Eau extraterrestre
L'eau en dehors de la planète Terre, ou du moins les traces de son existence dans le passé, sont des objets
La Terre, avec 71 % de sa surface recouverte par des océans d'eau, est actuellement la seule planète connue du système solaire à contenir de l'eau liquide.
Il existe des preuves scientifiques selon lesquelles, dans certainsSur les satellites des planètes géantes (Jupiter, Saturne, Uranus et Neptune), l'eau se trouve sous une épaisse croûte de glace recouvrant l'astre.
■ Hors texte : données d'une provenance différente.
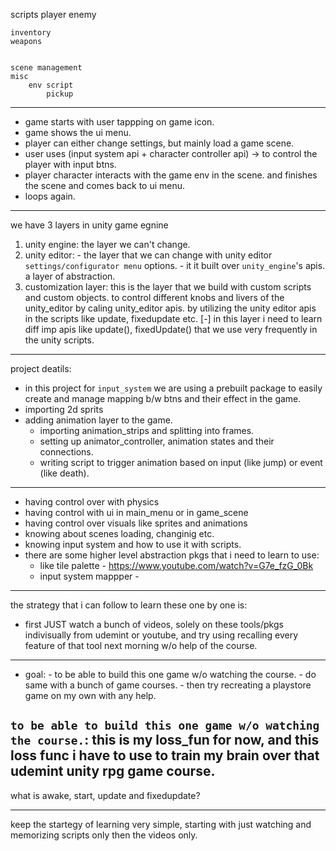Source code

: scripts
    player
    enemy
    
    inventory
    weapons

    
    scene management
    misc    
        env script
            pickup

------------------------------------
- game starts with user tappping on game icon.
- game shows the ui menu.
- player can either change settings, but mainly load a game scene.
- user uses (input system api + character controller api) -> to control the player with input btns.
- player character interacts with the game env in the scene. and finishes the scene and comes back to ui menu.
- loops again.

-------------------------------------
we have 3 layers in unity game egnine
1. unity engine: the layer we can't change.
2. unity editor: - the layer that we can change with unity editor `settings/configurator menu` options.
                 - it it built over `unity_engine`'s apis. a layer of abstraction.
3. customization layer: this is the layer that we build with custom scripts and custom objects. 
                        to control different knobs and livers of the unity_editor
                        by caling unity_editor apis.
                        by utilizing the unity editor apis in the scripts like update, fixedupdate etc.
                        [-] in this layer i need to learn diff imp apis like update(), fixedUpdate() that we use very frequently in the unity scripts.

-----------------------------------------------
project deatils:
- in this project for `input_system` we are using a prebuilt package to easily create and manage mapping b/w btns and their effect in the game.
- importing 2d sprits
- adding animation layer to the game.   
    - importing animation_strips and splitting into frames.
    - setting up animator_controller, animation states and their connections.
    - writing script to trigger animation based on input (like jump) or event (like death).


--------------------------------------------------
- having control over with physics
- having control with ui in main_menu or in game_scene
- having control over visuals like sprites and animations
- knowing about scenes loading, changinig etc.
- knowing input system and how to use it with scripts.
- there are some higher level abstraction pkgs that i need to learn to use:
    - like tile palette - https://www.youtube.com/watch?v=G7e_fzG_0Bk
    - input system mappper - 



--------------------------------------------------
the strategy that i can follow to learn these one by one is:
- first JUST watch a bunch of videos, solely on these tools/pkgs indivisually from udemint or youtube,
    and try using recalling every feature of that tool next morning w/o help of the course.

----------------------------------------------
- goal: - to be able to build this one game w/o watching the course.
        - do same with a bunch of game courses.
        - then try recreating a playstore game on my own with any help.

`to be able to build this one game w/o watching the course.`: this is my loss_fun for now, and this loss func i 
have to use to train my brain over that udemint unity rpg game course.
---------------------------------------------
what is awake, start, update and fixedupdate?



-----------------------------------------------

keep the startegy of learning very simple, starting with just watching and memorizing scripts only then the videos only.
Cependant, il n’existe actuellement aucune preuve claire de la présence d’eau liquide dans le système solaire, sauf sur Terre.
Les océans et l'eau peuvent être trouvés dans d'autressystèmes et / ou sur leurs planètes et autres corps célestes sur leur orbite. Par exemple, de la vapeur d'eau a été découverte en 2007 dans un disque protoplanétaire de 1 UA. e. de la jeune étoile MWC 480.
Auparavant, on croyait que les réservoirs et les canaux avec de l'eaupeut être à la surface de Vénus et de Mars. Avec le développement de la résolution du télescope et l'avènement d'autres méthodes d'observation, ces données ont été réfutées. Cependant, la présence d'eau sur Mars dans un passé lointain reste un sujet de discussion scientifique.
Thomas Gold, dans le cadre de l'hypothèse Deep Hot Biosphere, a déclaré que de nombreux objets du système solaire peuvent contenir de l'eau souterraine.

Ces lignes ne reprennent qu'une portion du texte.